In what condition were you released after three months?
Schlösser: I was sitting in a wheelchair. We have rebuilt our house – a mid-terrace house with three floors – a little with railings and ramps. I then slowly made it from the bed to the bathroom with the walker. But I couldn’t stand for long. There always had to be someone with me. My two sons and my husband were there, my mother came every week and also my brother from Hamburg and an uncle to look after me and cook for me.
How did it feel at that point to still be dependent on others?

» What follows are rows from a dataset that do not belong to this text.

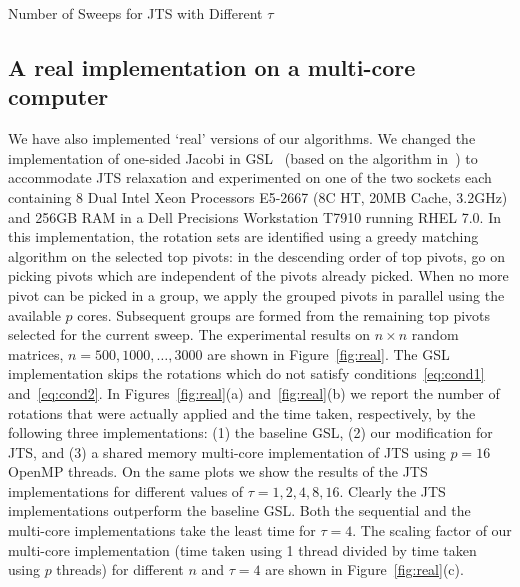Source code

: \documentclass[10pt, conference, compsocconf]{IEEEtran}
\begin{document}

\begin{table}
  \centering
  \caption{Number of Sweeps for JTS with Different $\tau$}
  \label{tab:varyk}
  
\end{table}

\subsection{A real implementation on a multi-core computer}

We have also implemented `real' versions of our algorithms. We changed the implementation of one-sided Jacobi in GSL~\cite{galassi1996gnu} (based on the algorithm in~\cite{nash1975one}) to accommodate JTS relaxation and experimented on one of the two sockets each containing 8 Dual Intel Xeon Processors E5-2667 (8C HT, 20MB Cache, 3.2GHz) and 256GB RAM in a Dell Precisions Workstation T7910 running RHEL 7.0. In this implementation, the rotation sets are identified using a greedy matching algorithm on the selected top pivots: in the descending order of top pivots, go on picking pivots which are independent of the pivots already picked. When no more pivot can be picked in a group, we apply the grouped pivots in parallel using the available $p$ cores. Subsequent groups are formed from the remaining top pivots selected for the current sweep. The experimental results on $n \times n$ random matrices, $n=500, 1000, \ldots, 3000$ are shown in Figure~\ref{fig:real}. The GSL implementation skips the rotations which do not satisfy conditions~\eqref{eq:cond1} and~\eqref{eq:cond2}. In Figures~\ref{fig:real}(a) and~\ref{fig:real}(b) we report the number of rotations that were actually applied and the time taken, respectively, by the following three implementations: (1) the baseline GSL, (2) our modification for JTS, and (3) a shared memory multi-core implementation of JTS using $p{=}16$ OpenMP threads. On the same plots we show the results of the JTS implementations for different values of $\tau {=} 1, 2, 4, 8, 16$. Clearly the JTS implementations outperform the baseline GSL. Both the sequential and the multi-core implementations take the least time for $\tau {=} 4$. The scaling factor of our multi-core implementation (time taken using 1 thread divided by time taken using $p$ threads) for different $n$ and $\tau=4$ are shown in Figure~\ref{fig:real}(c).
\end{document}
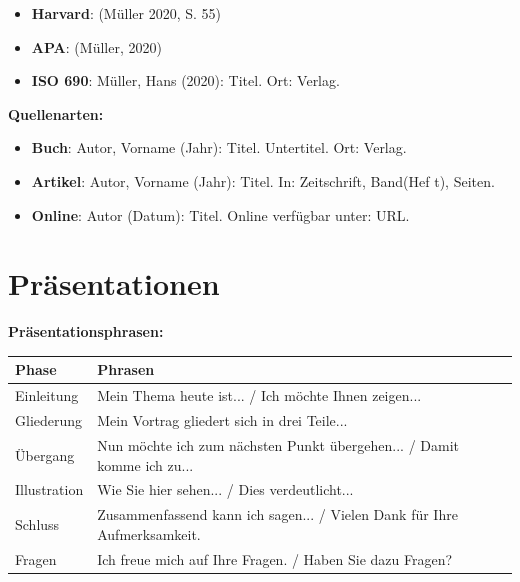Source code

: \begin{itemize}
    \item \textbf{Harvard}: (Müller 2020, S. 55)
    \item \textbf{APA}: (Müller, 2020)
    \item \textbf{ISO 690}: Müller, Hans (2020): Titel. Ort: Verlag.
\end{itemize}

\bigskip
\noindent\textbf{Quellenarten:}

\begin{itemize}
    \item \textbf{Buch}: Autor, Vorname (Jahr): Titel. Untertitel. Ort: Verlag.
    \item \textbf{Artikel}: Autor, Vorname (Jahr): Titel. In: Zeitschrift, Band(Hef t), Seiten.
    \item \textbf{Online}: Autor (Datum): Titel. Online verfügbar unter: URL.
\end{itemize}

\section{Präsentationen}
\label{sec:Praesentationen}

\bigskip
\noindent\textbf{Präsentationsphrasen:}

\begin{center}
\begin{tabular}{|l|p{8cm}|}
\hline
Phase & Phrasen \\ \hline
Einleitung & \begin{minipage}{8cm}Mein Thema heute ist... / Ich möchte Ihnen zeigen...\end{minipage} \\ \hline
Gliederung & \begin{minipage}{8cm}Mein Vortrag gliedert sich in drei Teile...\end{minipage} \\ \hline
Übergang & \begin{minipage}{8cm}Nun möchte ich zum nächsten Punkt übergehen... / Damit komme ich zu...\end{minipage} \\ \hline
Illustration & \begin{minipage}{8cm}Wie Sie hier sehen... / Dies verdeutlicht...\end{minipage} \\ \hline
Schluss & \begin{minipage}{8cm}Zusammenfassend kann ich sagen... / Vielen Dank für Ihre Aufmerksamkeit.\end{minipage} \\ \hline
Fragen & \begin{minipage}{8cm}Ich freue mich auf Ihre Fragen. / Haben Sie dazu Fragen?\end{minipage} \\ \hline
\end{tabular}
\end{center}

\chapterend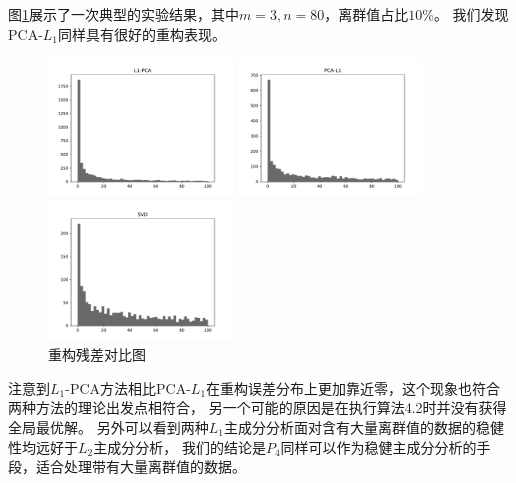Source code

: 图\ref{compare-con-error}展示了一次典型的实验结果，其中$m = 3, n = 80$，离群值占比$10\%$。
我们发现PCA-$L_1$同样具有很好的重构表现。

\begin{figure}[H]
    \centering
    \begin{minipage}[t]{0.3\textwidth}
    \includegraphics[width=4.9cm]{pics/lab1/l1-pca.pdf}
    \end{minipage}
    \begin{minipage}[t]{0.3\textwidth}
    \includegraphics[width=4.9cm]{pics/lab1/pca-l1.pdf}
    \end{minipage}
    \begin{minipage}[t]{0.3\textwidth}
    \includegraphics[width=4.9cm]{pics/lab1/svd.pdf}
    \end{minipage}
    \caption{重构残差对比图}
    \label{compare-con-error}
\end{figure}

注意到$L_1$-PCA方法相比PCA-$L_1$在重构误差分布上更加靠近零，这个现象也符合两种方法的理论出发点相符合，
另一个可能的原因是在执行算法4.2时并没有获得全局最优解。
另外可以看到两种$L_1$主成分分析面对含有大量离群值的数据的稳健性均远好于$L_2$主成分分析，
我们的结论是$P_4$同样可以作为稳健主成分分析的手段，适合处理带有大量离群值的数据。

Schlößer: Of course I struggled a lot with it and still struggle today when I can’t do things. Because I’ve always been such a nimble and active person. But basically I was incredibly grateful for my large family. And there was always small progress, it was always moving forward. A year after the illness, I went to rehab again. With the walker, a lot of physiotherapy every now and then without the walker. I thought, I’ll work hard on myself now and then I’ll have my old life again. But then I had to realize that although things got better, they would never be completely good again. If I pushed myself too hard, my body would put me in a state of neutrality so that all I could do was sleep or lie down. I have to manage my strength even though I want to do so much more.
What was the last feeling of success that you remember?
Schlößer: Last year I was on holiday with friends at Lake Garda. We went on a hike above Lake Garda, an hour’s walk over hill and dale, then we stopped at a café and then I had to walk another hour back. A friend said: ‘Susanne, this is the first time you can do this again. It’s wonderful.’ That was six years after the illness. It was a long road to get there.
Do you sometimes miss the old version of yourself or have you found peace?
Schlößer: In psychology they say: Comparison is fatal. As long as I compare myself to how I used to be, I can always list a list of things I can no longer do. This is frustrating. In psychosomatic rehab I learned to work on other things and to be grateful. The part of my brain that is responsible for balance was massively affected by the virus. I also suffer from neurological strabismus and my eyes tire quickly. So I can’t drive a car or bike. I can no longer play the piano or tap dance, which I used to enjoy doing. But that’s why I sing and paint. I can’t read long books, but I just listen to audio books and German radio and am therefore very well informed politically.
You try to focus on the positive aspects. Is this advice you would pass on to other sufferers?
Schlösser: Yes, definitely. And I learned that connection is the most important thing in my life: enjoying being with people. I go out to the market, talk to everyone, joke everywhere. Attachment is the single most important survival tool. I can only recommend this to everyone. The worst thing is to sit at home and be grumpy. Go out, be as alive as possible, that helps!